The first book of my January Book Project is Pathologies by Susan Olding. Pathologies looks something like a memoir, something like a collection of literary essays. As essays, they are connected and follow a roughly chronological sequence. Although each could stand on its own, taken together, they produce something like an autobiography.
In the first piece, titled “Pathology”, we meet Olding’s father, an alcoholic medical examiner. As he does with dead bodies, so she does with her family. We look over her shoulder as she pursues “the scientific study of the way things go wrong.” She frames her collection with a meditation upon another pathologist of sorts, the Romantic poet, John Keats, who apprenticed with an apothecary, then enrolled for a year of study at Guy’s Hospital in London where he served as dresser to the incompetent surgeon, William Lucas. At that time, pathology (and medical education using cadavers) was taboo, producing a booming trade amongst body-snatchers (see my post on mort safes). The taboo sprang from religious concerns about maintaining bodies whole for a literal resurrection of the dead at judgment day. But on completing an autopsy, a modern pathologist doesn’t concern himself with restoring the body to its original state. Instead, he dumps all the organs into the body cavity and sews it shut with a thick black thread. There is a sense in which Olding does the same thing in her writing. A once-coherent narrative body is carved into fifteen discrete hunks, each hunk is examined for evidence of what may have gone wrong, then they’re stitched together again, much as a corpse might be prepared for a funeral.
We examine a child in school in the seventies, socially awkward, trying to fit in, discovering boys, discovering cigarettes. We examine a young woman teaching more socially awkward children, forced by male staff to organize the cheerleading squad, forced to participate in a convention that marginalizes young women. We examine a failed marriage, a second and successful marriage, medical issues, an inability to conceive, an adoption in China, agony over personal ethics, a child with behavioural issues.
At the risk of straining a metaphor, Olding stitches together these bits of the body with the dark thread of writing (i.e. the subject of writing). In “Mama’s Voices”, Olding goes to a writing conference and leaves her daughter behind for ten days. During the conference, she shares a piece about her daughter and adoption, and she is taken aback by the response. Universally, her colleagues think she should bury the piece; it’s unethical; it’s exploitative. I’m reminded of a phrase I recently stumbled upon: Gilles Deleuze credits Michel Foucault with revealing “the indignity of speaking for others” (cited by Craig Owens in “The Discourse of Others” in The Anti-Aesthetic: Essays on Postmodern Culture).
On its face, Olding frets about falling into the caricature of the middle-class barren white woman who exercises a kind of knee-jerk colonialism by filling the hollow spaces of her life with a trip to an orphanage in China. But I personally am under no obligation to read the collection on its face. I can read it both/and. It is both about a woman who adopts an infant daughter while agonizing about the ethics of her decision, and about a woman discovering what it means to be a creative force in the world. She sets her father against the example of Keats. What does it mean that these two men who both spent time in the company of corpses should follow such divergent paths, one as a modestly anti-social alcoholic, the other as one of the most stirring voices writing in English at the beginning of the 19th century? What does it mean that a woman who can produce nothing from herself can nevertheless be a creative force in the wider world? And what does it mean that a child, abandoned and neglected, can become the object of an intense love?
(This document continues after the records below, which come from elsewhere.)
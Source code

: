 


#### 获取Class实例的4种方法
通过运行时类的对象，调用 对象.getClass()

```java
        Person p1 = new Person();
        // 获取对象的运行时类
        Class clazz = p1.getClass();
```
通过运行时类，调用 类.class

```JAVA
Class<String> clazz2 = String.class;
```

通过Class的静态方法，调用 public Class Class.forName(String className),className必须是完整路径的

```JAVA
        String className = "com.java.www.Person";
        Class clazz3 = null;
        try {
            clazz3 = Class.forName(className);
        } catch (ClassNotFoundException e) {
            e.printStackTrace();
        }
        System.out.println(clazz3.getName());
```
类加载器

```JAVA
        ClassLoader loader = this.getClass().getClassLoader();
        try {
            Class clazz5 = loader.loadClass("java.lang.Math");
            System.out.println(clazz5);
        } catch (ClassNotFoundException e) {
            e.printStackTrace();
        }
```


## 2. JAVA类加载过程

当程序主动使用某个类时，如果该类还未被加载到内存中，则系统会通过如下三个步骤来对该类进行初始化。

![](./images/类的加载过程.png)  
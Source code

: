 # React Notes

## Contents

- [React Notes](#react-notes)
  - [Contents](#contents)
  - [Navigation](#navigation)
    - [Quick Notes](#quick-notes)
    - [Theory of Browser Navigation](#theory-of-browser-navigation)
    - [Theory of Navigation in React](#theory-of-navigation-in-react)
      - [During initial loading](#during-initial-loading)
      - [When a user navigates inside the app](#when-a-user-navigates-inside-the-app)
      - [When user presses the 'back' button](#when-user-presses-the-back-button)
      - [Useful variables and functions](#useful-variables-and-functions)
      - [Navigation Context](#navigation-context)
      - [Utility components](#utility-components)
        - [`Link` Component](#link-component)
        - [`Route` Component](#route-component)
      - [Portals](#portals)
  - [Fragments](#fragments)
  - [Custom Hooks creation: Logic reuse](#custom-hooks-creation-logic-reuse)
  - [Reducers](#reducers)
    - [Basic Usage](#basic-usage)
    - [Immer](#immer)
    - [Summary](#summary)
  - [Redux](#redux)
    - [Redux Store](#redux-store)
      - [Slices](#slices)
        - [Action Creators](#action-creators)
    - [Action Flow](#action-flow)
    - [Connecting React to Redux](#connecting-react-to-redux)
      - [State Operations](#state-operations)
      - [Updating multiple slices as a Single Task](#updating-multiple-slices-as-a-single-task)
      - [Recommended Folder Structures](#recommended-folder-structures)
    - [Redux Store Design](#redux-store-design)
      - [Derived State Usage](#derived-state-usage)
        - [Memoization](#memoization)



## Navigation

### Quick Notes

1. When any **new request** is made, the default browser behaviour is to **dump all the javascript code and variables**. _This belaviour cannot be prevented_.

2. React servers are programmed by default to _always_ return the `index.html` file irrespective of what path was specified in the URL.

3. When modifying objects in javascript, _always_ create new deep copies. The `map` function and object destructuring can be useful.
It is precisely these and analogous questions that writers need to be asking nowadays. Drawing from the same collection quoted above, consider these words from Frederic Jameson in “Postmodernism and Consumer Society”:
There is another sense in which the writers and artists of the present day will no longer be able to invent new styles and worlds—they’ve already been invented; only a limited number of combinations are possible; the most unique ones have been thought of already. So the weight of the whole modernist aesthetic tradition—now dead—also “weighs like a nightmare on the brains of the living,” as Marx said in another context.
Maybe there is a sense in which our culture is barren, but, reading Olding as a kind of allegory, that doesn’t mean our creative powers have no legitimacy. Although we may not be able to draw from ourselves, we may nevertheless be able to adopt and to nurture.